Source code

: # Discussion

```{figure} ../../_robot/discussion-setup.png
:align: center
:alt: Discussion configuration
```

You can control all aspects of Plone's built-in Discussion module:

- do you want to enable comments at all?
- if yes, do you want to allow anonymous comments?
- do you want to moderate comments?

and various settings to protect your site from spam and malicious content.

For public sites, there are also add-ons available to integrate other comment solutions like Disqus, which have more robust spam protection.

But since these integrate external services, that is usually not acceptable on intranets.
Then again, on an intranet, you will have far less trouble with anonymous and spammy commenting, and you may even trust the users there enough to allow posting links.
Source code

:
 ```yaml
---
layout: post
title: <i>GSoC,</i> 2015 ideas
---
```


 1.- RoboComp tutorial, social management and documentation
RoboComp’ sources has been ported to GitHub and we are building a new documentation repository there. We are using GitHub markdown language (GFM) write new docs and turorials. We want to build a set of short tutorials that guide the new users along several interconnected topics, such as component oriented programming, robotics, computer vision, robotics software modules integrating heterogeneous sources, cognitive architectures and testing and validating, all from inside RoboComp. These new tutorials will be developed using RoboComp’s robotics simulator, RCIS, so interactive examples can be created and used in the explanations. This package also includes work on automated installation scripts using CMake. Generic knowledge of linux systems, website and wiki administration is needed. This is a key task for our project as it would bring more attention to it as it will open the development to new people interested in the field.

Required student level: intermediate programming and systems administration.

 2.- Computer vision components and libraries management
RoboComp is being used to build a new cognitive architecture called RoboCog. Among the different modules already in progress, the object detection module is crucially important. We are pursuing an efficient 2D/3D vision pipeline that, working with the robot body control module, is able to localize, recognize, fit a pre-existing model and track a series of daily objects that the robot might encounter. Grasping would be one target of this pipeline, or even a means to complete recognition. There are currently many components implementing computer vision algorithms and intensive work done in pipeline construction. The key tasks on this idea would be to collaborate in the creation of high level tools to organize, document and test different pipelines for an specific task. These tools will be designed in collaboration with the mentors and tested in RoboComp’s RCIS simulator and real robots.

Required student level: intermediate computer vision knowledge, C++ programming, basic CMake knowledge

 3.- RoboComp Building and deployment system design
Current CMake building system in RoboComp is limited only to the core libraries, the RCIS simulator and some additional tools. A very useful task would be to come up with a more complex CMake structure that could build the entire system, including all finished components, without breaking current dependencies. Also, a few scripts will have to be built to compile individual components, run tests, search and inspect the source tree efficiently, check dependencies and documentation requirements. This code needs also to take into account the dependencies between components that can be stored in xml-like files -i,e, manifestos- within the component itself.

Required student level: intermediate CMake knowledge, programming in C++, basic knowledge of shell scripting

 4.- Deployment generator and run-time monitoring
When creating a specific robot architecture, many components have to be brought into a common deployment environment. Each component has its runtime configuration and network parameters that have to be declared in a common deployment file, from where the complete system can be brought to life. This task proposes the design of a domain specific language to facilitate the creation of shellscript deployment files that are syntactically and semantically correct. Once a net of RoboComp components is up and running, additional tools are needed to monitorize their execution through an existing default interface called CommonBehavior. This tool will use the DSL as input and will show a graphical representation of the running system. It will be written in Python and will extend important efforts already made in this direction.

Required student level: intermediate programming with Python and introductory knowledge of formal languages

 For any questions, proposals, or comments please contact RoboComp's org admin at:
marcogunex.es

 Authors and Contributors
—————
Your answer should be a single number: the count of lines in the entries that contain the word "Required".

Response to the exercise:
4